**Provided material:**
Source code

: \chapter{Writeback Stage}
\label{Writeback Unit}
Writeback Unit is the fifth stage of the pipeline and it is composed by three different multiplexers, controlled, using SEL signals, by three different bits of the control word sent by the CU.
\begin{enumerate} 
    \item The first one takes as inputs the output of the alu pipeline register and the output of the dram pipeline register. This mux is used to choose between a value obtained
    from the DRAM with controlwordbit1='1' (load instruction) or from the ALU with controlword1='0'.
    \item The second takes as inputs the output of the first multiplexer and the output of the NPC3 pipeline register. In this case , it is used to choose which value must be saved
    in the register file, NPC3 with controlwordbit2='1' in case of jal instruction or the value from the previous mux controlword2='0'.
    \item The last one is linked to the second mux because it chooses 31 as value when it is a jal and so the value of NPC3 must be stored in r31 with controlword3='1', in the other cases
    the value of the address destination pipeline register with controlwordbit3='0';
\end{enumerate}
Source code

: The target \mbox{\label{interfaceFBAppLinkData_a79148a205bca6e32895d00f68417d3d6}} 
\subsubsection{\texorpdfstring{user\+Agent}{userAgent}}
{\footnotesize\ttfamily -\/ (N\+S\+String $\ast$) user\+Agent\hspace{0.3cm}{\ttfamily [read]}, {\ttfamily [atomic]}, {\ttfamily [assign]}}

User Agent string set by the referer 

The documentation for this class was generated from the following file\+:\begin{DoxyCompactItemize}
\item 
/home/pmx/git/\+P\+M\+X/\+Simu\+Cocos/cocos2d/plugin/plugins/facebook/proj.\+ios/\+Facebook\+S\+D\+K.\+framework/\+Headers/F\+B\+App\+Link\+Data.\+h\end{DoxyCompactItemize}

**Work to complete:**
From the records above, print exactly the lines that run from the line with "must be saved" to the line with "in the register", inclusive.

**Your response:**
    \item The second takes as inputs the output of the first multiplexer and the output of the NPC3 pipeline register. In this case , it is used to choose which value must be saved
    in the register file, NPC3 with controlwordbit2='1' in case of jal instruction or the value from the previous mux controlword2='0'.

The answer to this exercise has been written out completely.